### [WHAT THIS TASK INVOLVES]
Please check every line of the listing for "default" and copy each line where it is found.
<<<<
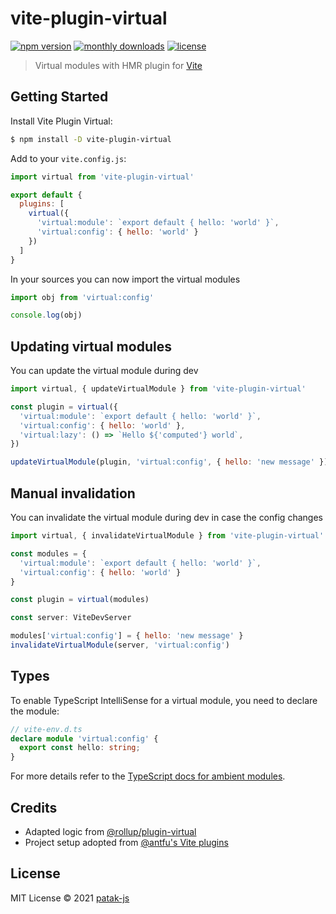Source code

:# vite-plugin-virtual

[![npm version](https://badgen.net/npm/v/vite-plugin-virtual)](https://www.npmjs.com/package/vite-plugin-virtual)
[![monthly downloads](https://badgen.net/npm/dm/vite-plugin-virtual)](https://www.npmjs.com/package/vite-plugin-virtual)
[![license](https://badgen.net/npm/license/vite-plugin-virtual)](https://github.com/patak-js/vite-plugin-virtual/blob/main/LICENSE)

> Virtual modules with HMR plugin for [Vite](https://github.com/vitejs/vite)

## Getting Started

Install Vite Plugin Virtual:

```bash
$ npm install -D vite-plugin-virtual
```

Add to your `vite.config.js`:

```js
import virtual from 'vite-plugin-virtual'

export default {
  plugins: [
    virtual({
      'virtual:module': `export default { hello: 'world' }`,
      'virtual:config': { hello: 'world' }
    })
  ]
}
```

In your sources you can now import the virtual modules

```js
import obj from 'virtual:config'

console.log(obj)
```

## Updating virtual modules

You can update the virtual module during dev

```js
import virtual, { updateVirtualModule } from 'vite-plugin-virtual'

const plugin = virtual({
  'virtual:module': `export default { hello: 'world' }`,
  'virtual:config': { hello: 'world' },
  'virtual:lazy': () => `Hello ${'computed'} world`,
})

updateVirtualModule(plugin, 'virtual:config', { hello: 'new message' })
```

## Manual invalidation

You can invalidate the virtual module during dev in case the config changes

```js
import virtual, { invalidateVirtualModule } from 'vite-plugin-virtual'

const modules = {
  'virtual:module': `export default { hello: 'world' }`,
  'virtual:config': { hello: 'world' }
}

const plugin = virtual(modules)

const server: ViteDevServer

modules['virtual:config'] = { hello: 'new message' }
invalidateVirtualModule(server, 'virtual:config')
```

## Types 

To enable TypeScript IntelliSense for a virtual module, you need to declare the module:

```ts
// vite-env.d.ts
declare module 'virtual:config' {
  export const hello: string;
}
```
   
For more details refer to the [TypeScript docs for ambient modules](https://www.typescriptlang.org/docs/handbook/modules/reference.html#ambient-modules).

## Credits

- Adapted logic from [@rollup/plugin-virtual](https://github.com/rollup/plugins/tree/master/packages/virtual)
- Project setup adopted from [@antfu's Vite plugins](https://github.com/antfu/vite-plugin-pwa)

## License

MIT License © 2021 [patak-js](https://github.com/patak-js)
>>>>
<<<<
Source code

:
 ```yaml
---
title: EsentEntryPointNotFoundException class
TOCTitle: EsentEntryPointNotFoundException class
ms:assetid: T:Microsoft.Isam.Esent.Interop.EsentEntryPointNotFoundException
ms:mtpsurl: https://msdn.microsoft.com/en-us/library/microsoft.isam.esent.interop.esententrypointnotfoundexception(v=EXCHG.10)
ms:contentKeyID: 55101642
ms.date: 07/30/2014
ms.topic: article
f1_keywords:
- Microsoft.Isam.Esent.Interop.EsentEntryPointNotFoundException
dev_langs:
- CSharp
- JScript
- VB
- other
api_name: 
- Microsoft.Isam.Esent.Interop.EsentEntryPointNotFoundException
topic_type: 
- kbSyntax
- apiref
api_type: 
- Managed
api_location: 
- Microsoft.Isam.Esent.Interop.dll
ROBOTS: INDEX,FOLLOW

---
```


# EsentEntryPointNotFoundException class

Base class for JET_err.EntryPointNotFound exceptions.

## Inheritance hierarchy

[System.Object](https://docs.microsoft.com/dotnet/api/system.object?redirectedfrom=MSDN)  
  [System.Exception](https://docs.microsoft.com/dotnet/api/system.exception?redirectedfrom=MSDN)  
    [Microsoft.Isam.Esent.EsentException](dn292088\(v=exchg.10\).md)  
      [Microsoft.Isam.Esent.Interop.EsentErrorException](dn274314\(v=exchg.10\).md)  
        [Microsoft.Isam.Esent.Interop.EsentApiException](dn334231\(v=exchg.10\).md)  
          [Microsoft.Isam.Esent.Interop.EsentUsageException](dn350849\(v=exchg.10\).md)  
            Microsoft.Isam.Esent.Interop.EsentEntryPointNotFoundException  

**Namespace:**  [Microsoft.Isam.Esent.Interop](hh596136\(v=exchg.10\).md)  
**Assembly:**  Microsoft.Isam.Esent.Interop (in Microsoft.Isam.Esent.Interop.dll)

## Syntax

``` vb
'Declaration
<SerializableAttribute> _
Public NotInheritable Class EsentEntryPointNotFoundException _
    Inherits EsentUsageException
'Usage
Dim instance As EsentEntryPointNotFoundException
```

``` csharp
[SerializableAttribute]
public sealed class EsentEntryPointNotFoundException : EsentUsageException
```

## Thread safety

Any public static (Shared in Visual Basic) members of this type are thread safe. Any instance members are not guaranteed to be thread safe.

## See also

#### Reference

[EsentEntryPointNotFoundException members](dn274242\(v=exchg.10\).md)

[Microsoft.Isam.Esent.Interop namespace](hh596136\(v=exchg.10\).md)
>>>>
### [PROBLEM SOLUTION]
export default {
      'virtual:module': `export default { hello: 'world' }`,
  'virtual:module': `export default { hello: 'world' }`,
  'virtual:module': `export default { hello: 'world' }`,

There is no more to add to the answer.